The other possibility (that doesn’t involve anyone lying or committing fraud) is that this is an interpretation issue. In that scenario, New York State is reserving second doses and calling those vaccines ‘used’ whereas the official tally notes they haven’t been used because they haven’t been used. If that’s the case, then about 39% of doses are reserved this way.
Using Bloomberg’s numbers, New York has given about 88% of its delivered shots as first doses, or 1.4mm out of 2.4mm allocated doses, so the math would work if the difference is the reservation of most second doses. It does seem that this is largely the case, with Cuomo saying the use of second doses (that are in storage) as first doses is ‘up to the federal government’ which I’m guessing is true in practice if and only if Cuomo decides that it is up to them. I also know that not all second doses are held in reserve, because I know someone who has a second dose appointment but no confirmed second dose, and the site reports having cancelled some second doses for lack of supply.
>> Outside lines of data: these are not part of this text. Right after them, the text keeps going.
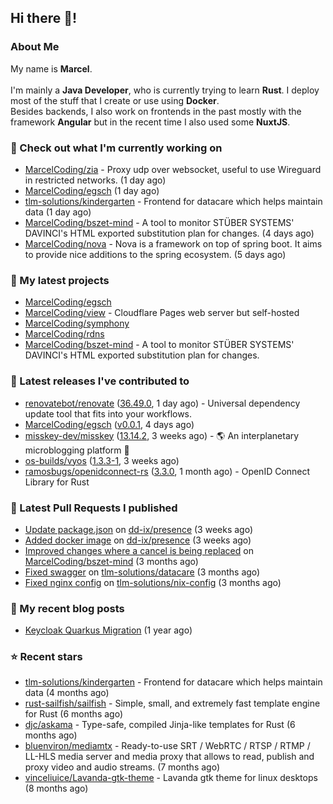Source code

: ## Hi there 👋!




### About Me

My name is **Marcel**.
<br><br>
I'm mainly a **Java Developer**, who is currently trying to learn **Rust**. I deploy most of the stuff that I create or use using **Docker**.
<br>
Besides backends, I also work on frontends in the past mostly with the framework **Angular** but in the recent time I also used some **NuxtJS**. 



### 👷 Check out what I'm currently working on

- [MarcelCoding/zia](https://github.com/MarcelCoding/zia) - Proxy udp over websocket, useful to use Wireguard in restricted networks. (1 day ago)
- [MarcelCoding/egsch](https://github.com/MarcelCoding/egsch) (1 day ago)
- [tlm-solutions/kindergarten](https://github.com/tlm-solutions/kindergarten) - Frontend for datacare which helps maintain data  (1 day ago)
- [MarcelCoding/bszet-mind](https://github.com/MarcelCoding/bszet-mind) - A tool to monitor STÜBER SYSTEMS&#39; DAVINCI&#39;s HTML exported substitution plan for changes. (4 days ago)
- [MarcelCoding/nova](https://github.com/MarcelCoding/nova) - Nova is a framework on top of spring boot. It aims to provide nice additions to the spring ecosystem. (5 days ago)

### 🌱 My latest projects

- [MarcelCoding/egsch](https://github.com/MarcelCoding/egsch)
- [MarcelCoding/view](https://github.com/MarcelCoding/view) - Cloudflare Pages web server but self-hosted
- [MarcelCoding/symphony](https://github.com/MarcelCoding/symphony)
- [MarcelCoding/rdns](https://github.com/MarcelCoding/rdns)
- [MarcelCoding/bszet-mind](https://github.com/MarcelCoding/bszet-mind) - A tool to monitor STÜBER SYSTEMS&#39; DAVINCI&#39;s HTML exported substitution plan for changes.

### 🔭 Latest releases I've contributed to

- [renovatebot/renovate](https://github.com/renovatebot/renovate) ([36.49.0](https://github.com/renovatebot/renovate/releases/tag/36.49.0), 1 day ago) - Universal dependency update tool that fits into your workflows.
- [MarcelCoding/egsch](https://github.com/MarcelCoding/egsch) ([v0.0.1](https://github.com/MarcelCoding/egsch/releases/tag/v0.0.1), 4 days ago)
- [misskey-dev/misskey](https://github.com/misskey-dev/misskey) ([13.14.2](https://github.com/misskey-dev/misskey/releases/tag/13.14.2), 3 weeks ago) - 🌎 An interplanetary microblogging platform 🚀
- [os-builds/vyos](https://github.com/os-builds/vyos) ([1.3.3-1](https://github.com/os-builds/vyos/releases/tag/1.3.3-1), 3 weeks ago)
- [ramosbugs/openidconnect-rs](https://github.com/ramosbugs/openidconnect-rs) ([3.3.0](https://github.com/ramosbugs/openidconnect-rs/releases/tag/3.3.0), 1 month ago) - OpenID Connect Library for Rust

### 🔨 Latest Pull Requests I published

- [Update package.json](https://github.com/dd-ix/presence/pull/5) on [dd-ix/presence](https://github.com/dd-ix/presence) (3 weeks ago)
- [Added docker image](https://github.com/dd-ix/presence/pull/4) on [dd-ix/presence](https://github.com/dd-ix/presence) (3 weeks ago)
- [Improved changes where a cancel is being replaced](https://github.com/MarcelCoding/bszet-mind/pull/16) on [MarcelCoding/bszet-mind](https://github.com/MarcelCoding/bszet-mind) (3 months ago)
- [Fixed swagger](https://github.com/tlm-solutions/datacare/pull/28) on [tlm-solutions/datacare](https://github.com/tlm-solutions/datacare) (3 months ago)
- [Fixed nginx config](https://github.com/tlm-solutions/nix-config/pull/16) on [tlm-solutions/nix-config](https://github.com/tlm-solutions/nix-config) (3 months ago)

### 📜 My recent blog posts

- [Keycloak Quarkus Migration](https://m4rc3l.de/blog/keycloak-quarkus-migration) (1 year ago)

### ⭐ Recent stars

- [tlm-solutions/kindergarten](https://github.com/tlm-solutions/kindergarten) - Frontend for datacare which helps maintain data  (4 months ago)
- [rust-sailfish/sailfish](https://github.com/rust-sailfish/sailfish) - Simple, small, and extremely fast template engine for Rust (6 months ago)
- [djc/askama](https://github.com/djc/askama) - Type-safe, compiled Jinja-like templates for Rust (6 months ago)
- [bluenviron/mediamtx](https://github.com/bluenviron/mediamtx) - Ready-to-use SRT / WebRTC / RTSP / RTMP / LL-HLS media server and media proxy that allows to read, publish and proxy video and audio streams. (7 months ago)
- [vinceliuice/Lavanda-gtk-theme](https://github.com/vinceliuice/Lavanda-gtk-theme) - Lavanda gtk theme for linux desktops (8 months ago)
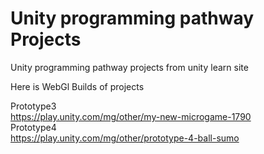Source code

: # Unity programming pathway Projects
 Unity programming pathway projects from unity learn site 
 
 Here is  WebGl Builds of projects
 
 Prototype3 <br/>
 https://play.unity.com/mg/other/my-new-microgame-1790 <br/>
 Prototype4 <br/>
 https://play.unity.com/mg/other/prototype-4-ball-sumo <br/>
Virginia is an example of a place that is both not selling out and also not supplying vulnerable people with the ability to get vaccinated:
I talk about New York a lot because New York has a lot of reporters, Cuomo gets a lot of extra attention, and also I live in New York. Virginia is highlighted here because that’s where George Mason University is, hence the attention from Marginal Revolution. No doubt there are lots of other disasters in other places that are getting less attention.
Kittarus County in Washington claims to be doing extraordinarily well, with zero doses wasted and 95%+ distribution within a week of getting doses. They did it exactly the way you’d expect, by having experience with other disasters, and doing the work of finding people to vaccinate, while going down the priority list as needed when they had extra shots. One thing not mentioned is how efficient they’ve been extracting extra doses, since ‘no doses wasted’ could imply insufficient attention to that factor.
West Virginia and Alaska still win the crown. They might not have quite given 110%, but WV is still claiming to be at 101.4% at least for first doses, and are well ahead on percent of population vaccinated:
The way that graphic is organized makes it clear that there are generally two sets of books being kept, one a percentage of doses administered and the other a percentage of first doses administered, and a lot of the confusion is that the two measures are being frequently conflated.
The Quest for More Vaccine and More Vaccines
Johnson & Johnson’s vaccine is potentially a true game changer. It is one dose, does not require special temperatures, and they are claiming 100 million doses by the end of April. Fauci is now on record expecting a decision on the vaccine by February 7 and general expectation is next week. What’s confusing is that it seems that the process is now something like, first we get the data, then we analyze the data, then we make a decision – so far so good – and then we apply for Emergency Use Authorization.
This seems accurate to me. First, data is gathered, then the data is analyzed, and once everyone agrees that we should grant approval, then we apply and a meeting gets scheduled for several weeks later. I hope to be wrong and pleasantly surprised.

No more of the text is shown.